Stunting itu sendiri merupakan kondisi gagal tumbuh pada anak berusia di bawah lima tahun (balita) akibat kekurangan gizi kronis dan infeksi berulang terutama pada periode 1.000 Hari Pertama Kehidupan (1000 HPK). Periode 1000 HPK merupakan periode pertumbuhan dari janin hingga anak berusia 24 bulan. Anak dikategorikan mengalami stunting apabila  tinggi badannya berada di bawah minus dua standar deviasi panjang atau tinggi anak seumurnya (UNICEF, WHO 2018).
Penyebab stunting bersifat multidimensional, tidak hanya kemiskinan dan akses pangan tetapi juga pola asuh dan pemberian makan pada balita. Stunting disebabkan oleh kekurangan gizi kronis, infeksi berulang dalam jangka waktu lama dan kurangnya stimulasi psikososial sejak di dalam kandungan dan setelah dilahirkan. Tidak hanya faktor spesifik gizi, tetapi juga faktor sensitif gizi yang berinteraksi satu dengan lainnya. Kalau lebih diperjelas lagi bahwa penyebab Stunting ada yang secara  langsung ataupun tidak langsung. Penyebab langsung stunting seperti kurang gizi, tidak imunisasi, ataupun penyakit berulang. Penyebab tidak langsung seperti kurangnya stimulasi/ rangsangan, tidak menjaga kebersihan diri dan lingkungan.
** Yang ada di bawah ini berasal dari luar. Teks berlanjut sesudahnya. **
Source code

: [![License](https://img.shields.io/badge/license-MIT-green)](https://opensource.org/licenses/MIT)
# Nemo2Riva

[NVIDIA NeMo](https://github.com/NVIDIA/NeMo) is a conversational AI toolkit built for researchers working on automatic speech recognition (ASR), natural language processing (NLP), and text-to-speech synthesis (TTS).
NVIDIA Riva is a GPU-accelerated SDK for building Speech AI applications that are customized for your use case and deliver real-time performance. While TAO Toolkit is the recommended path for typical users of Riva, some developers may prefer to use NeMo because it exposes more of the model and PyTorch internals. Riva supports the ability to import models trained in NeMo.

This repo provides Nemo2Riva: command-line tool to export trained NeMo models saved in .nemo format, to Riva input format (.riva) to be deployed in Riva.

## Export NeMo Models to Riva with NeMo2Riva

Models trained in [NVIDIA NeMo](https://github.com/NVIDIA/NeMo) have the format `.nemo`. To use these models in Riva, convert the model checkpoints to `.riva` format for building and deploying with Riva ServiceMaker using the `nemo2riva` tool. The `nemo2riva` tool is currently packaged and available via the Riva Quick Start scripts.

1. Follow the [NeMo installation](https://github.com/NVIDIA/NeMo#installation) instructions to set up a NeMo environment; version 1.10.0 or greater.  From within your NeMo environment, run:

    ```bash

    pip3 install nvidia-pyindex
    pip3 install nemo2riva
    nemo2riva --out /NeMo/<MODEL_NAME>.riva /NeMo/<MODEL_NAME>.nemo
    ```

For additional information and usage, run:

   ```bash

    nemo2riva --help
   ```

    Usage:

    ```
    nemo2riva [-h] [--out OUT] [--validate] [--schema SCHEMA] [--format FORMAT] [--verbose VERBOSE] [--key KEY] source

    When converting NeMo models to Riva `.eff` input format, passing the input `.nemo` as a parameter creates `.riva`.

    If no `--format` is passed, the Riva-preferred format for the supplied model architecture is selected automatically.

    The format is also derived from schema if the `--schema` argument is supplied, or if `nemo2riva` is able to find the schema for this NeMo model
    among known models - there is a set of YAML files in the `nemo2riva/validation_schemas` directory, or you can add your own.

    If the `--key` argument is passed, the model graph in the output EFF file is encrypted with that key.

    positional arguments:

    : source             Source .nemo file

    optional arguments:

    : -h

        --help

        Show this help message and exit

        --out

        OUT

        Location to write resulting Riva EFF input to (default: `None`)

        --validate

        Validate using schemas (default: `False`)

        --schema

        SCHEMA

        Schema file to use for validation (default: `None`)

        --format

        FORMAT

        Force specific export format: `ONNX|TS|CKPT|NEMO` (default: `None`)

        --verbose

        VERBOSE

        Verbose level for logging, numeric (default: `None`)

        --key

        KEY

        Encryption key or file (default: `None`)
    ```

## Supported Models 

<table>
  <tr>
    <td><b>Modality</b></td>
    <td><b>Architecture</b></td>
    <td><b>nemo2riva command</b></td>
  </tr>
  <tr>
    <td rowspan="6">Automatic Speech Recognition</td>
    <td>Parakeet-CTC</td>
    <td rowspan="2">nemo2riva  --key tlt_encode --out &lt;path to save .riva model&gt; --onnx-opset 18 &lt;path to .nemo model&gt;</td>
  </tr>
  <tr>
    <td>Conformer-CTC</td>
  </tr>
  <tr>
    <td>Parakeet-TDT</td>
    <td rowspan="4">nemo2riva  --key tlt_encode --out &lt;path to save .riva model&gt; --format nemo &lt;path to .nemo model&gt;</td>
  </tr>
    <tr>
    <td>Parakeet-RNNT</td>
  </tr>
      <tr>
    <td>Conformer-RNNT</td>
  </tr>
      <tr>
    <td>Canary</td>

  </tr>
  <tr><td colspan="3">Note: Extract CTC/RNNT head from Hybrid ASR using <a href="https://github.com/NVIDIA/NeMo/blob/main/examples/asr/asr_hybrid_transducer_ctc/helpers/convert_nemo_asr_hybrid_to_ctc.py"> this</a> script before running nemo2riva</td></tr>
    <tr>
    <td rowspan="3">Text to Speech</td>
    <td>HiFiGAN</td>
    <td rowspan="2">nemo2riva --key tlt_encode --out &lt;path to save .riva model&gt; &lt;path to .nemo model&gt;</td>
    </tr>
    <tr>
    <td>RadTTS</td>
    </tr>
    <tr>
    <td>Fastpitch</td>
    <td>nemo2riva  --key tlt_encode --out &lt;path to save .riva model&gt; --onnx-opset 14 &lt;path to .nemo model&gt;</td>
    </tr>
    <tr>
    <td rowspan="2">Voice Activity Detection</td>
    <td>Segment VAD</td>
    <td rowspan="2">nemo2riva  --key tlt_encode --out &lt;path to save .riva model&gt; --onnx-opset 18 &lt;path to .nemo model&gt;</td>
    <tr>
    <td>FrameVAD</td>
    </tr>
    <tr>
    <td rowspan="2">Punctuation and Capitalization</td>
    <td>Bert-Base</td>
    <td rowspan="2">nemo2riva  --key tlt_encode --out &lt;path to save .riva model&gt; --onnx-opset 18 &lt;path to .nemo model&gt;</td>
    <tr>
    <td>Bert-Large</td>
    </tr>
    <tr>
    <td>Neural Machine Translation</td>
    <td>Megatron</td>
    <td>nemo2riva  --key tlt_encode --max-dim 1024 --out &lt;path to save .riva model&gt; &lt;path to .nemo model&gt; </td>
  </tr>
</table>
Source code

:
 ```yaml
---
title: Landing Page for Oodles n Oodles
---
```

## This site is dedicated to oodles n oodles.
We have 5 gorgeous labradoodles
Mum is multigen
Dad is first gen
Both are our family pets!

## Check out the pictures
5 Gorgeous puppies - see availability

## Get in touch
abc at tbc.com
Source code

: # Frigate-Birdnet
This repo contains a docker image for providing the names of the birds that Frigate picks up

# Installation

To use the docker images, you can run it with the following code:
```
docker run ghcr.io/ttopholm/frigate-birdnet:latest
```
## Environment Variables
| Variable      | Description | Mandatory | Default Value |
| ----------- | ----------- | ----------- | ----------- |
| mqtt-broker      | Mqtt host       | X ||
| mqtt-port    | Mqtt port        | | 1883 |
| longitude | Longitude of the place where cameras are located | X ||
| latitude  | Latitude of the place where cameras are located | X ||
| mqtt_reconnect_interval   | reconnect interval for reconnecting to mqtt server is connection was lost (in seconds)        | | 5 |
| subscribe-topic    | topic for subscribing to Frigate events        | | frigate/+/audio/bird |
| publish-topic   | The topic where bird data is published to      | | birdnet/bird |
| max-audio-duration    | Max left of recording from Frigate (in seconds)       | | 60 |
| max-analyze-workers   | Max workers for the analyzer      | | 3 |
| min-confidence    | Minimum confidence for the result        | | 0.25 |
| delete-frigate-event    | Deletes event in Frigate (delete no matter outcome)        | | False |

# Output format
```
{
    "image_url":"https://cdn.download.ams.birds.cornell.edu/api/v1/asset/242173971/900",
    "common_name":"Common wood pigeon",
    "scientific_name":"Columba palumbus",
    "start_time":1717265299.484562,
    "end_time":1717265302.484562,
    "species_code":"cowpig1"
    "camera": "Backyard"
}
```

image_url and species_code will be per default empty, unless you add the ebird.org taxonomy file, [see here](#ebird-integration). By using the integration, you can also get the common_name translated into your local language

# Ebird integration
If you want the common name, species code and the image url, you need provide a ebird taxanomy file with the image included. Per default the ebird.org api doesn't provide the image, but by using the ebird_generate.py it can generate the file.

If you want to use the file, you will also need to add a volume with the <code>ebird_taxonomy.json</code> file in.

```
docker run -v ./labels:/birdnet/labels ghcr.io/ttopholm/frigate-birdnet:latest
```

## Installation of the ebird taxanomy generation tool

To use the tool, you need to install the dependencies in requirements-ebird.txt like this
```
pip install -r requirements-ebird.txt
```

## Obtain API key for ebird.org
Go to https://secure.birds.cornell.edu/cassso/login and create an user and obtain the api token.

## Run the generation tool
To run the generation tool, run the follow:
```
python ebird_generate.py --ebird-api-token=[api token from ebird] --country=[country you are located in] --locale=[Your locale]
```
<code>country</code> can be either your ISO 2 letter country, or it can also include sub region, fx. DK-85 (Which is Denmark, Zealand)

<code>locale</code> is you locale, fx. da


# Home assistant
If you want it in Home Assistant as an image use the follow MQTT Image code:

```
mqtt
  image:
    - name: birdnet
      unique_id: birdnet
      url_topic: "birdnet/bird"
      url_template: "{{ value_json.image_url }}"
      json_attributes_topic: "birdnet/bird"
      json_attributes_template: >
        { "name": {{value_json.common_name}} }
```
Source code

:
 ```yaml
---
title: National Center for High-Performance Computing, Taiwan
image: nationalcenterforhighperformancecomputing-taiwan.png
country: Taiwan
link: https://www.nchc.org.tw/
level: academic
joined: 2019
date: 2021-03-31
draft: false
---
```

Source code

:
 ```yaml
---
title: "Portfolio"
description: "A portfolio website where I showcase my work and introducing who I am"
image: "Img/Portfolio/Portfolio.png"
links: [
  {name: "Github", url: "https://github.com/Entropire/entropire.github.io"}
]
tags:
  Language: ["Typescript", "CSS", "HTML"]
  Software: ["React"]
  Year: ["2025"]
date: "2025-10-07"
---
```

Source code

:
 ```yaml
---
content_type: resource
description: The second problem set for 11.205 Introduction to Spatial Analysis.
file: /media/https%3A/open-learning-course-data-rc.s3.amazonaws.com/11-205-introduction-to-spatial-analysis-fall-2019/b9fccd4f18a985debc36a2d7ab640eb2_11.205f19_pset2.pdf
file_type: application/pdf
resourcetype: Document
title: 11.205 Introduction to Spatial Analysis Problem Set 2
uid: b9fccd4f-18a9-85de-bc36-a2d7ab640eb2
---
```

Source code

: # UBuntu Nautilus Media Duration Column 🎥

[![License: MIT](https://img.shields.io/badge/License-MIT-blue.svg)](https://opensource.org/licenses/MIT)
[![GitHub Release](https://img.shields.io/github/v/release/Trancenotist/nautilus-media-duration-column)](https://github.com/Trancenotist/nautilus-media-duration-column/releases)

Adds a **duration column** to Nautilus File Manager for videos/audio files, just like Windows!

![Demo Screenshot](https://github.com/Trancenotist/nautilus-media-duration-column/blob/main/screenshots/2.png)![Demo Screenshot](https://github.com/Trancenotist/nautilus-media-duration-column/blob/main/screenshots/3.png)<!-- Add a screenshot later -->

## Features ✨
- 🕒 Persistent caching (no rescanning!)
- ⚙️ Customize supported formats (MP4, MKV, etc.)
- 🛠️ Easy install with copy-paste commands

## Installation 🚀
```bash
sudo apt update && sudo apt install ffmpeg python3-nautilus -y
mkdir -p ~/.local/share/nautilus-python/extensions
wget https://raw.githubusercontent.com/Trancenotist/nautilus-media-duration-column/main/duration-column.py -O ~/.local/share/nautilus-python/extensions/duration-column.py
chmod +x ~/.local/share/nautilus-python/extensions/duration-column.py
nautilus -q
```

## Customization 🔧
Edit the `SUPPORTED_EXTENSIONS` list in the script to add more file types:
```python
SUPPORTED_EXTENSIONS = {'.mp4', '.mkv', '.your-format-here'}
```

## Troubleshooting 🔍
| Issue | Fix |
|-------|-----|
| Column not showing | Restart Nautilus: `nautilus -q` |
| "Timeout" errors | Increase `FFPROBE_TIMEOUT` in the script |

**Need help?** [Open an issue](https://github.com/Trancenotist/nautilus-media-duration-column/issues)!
Stunting dapat  memberikan  dampak  buruk pada  anak,  baik  dalam bentuk  jangka pendek maupun jangka panjang. Dampak jangka pendek stunting adalah terganggunya perkembangan otak, kecerdasan, gangguan pada pertumbuhan fisiknya, serta gangguan metabolisme. Sedangkan, dampak jangka panjang stunting yang tidak segera ditangani adalah penurunan kemampuan kognitif otak sehingga mengurangi kualitas generasi penerus bangsa., kekebalan tubuh melemah sehingga mudah sakit, dan memiliki risiko tinggi terkena penyakit metabolik, seperti kegemukan, penyakit jantung, dan penyakit pembuluh darah.
Pada akhirnya akan menurunkan produktivitas SDM dan bonus demografi (pertambahan jumlah penduduk produktif yang besar) tidak termanfaatkan dengan baik. Hasil Riset Kesehatan Dasar (Riskesdas) tahun 2018 menunjukkan sebanyak 30,8 persen balita mengalami stunting. Walaupun pada tahun 2019 prevalensi stunting  menjadi 27,7 persen (SSGB, 2019), angka tersebut masih jauh dari target nasional sebesar 14 persen pada tahun 2024.  Kasus stunting terjadi hampir di seluruh wilayah di Indonesia dan di seluruh kelompok sosial ekonomi. Oleh karena itu, pencegahan dan penanganan stunting menjadi salah satu prioritas pembangunan nasional.
Masalah kurang gizi dan stunting merupakan dua masalah yang saling berhubungan. Stunting pada anak merupakan dampak dari defisiensi nutrien selama seribu hari pertama kehidupan. Hal ini menimbulkan gangguan perkembangan fisik anak yang irreversible (tidak bisa diubah), sehingga menyebabkan penurunan kemampuan kognitif dan motorik serta penurunan performa kerja. Anak stunting memiliki rerata skor Intelligence Quotient (IQ) sebelas poin lebih rendah dibandingkan rerata skor IQ pada anak normal. Gangguan tumbuh kembang pada anak akibat kekurangan gizi bila tidak mendapatkan intervensi sejak dini akan berlanjut hingga dewasa.